#### Instructions to follow
Tell how many lines of the data below have the string "includegraphics" in them. Say nothing more.

#### Record excerpts
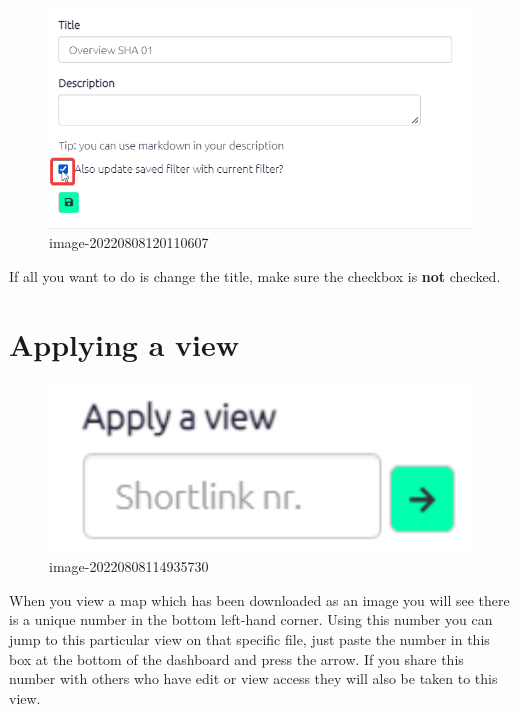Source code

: \documentclass[
]{book}
\begin{document}
\begin{figure}
\centering
\includegraphics[width=6.77083in,height=\textheight]{_assets/image-20220808120110607.png}
\caption{image-20220808120110607}
\end{figure}

If all you want to do is change the title, make sure the checkbox is \textbf{not} checked.

\hypertarget{applying-a-view}{%
\section{Applying a view}\label{applying-a-view}}

\begin{figure}
\centering
\includegraphics[width=6.77083in,height=\textheight]{_assets/image-20220808114935730.png}
\caption{image-20220808114935730}
\end{figure}

When you view a map which has been downloaded as an image you will see there is a unique number in the bottom left-hand corner. Using this number you can jump to this particular view on that specific file, just paste the number in this box at the bottom of the dashboard and press the arrow. If you share this number with others who have edit or view access they will also be taken to this view.
\end{document}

#### Response box
2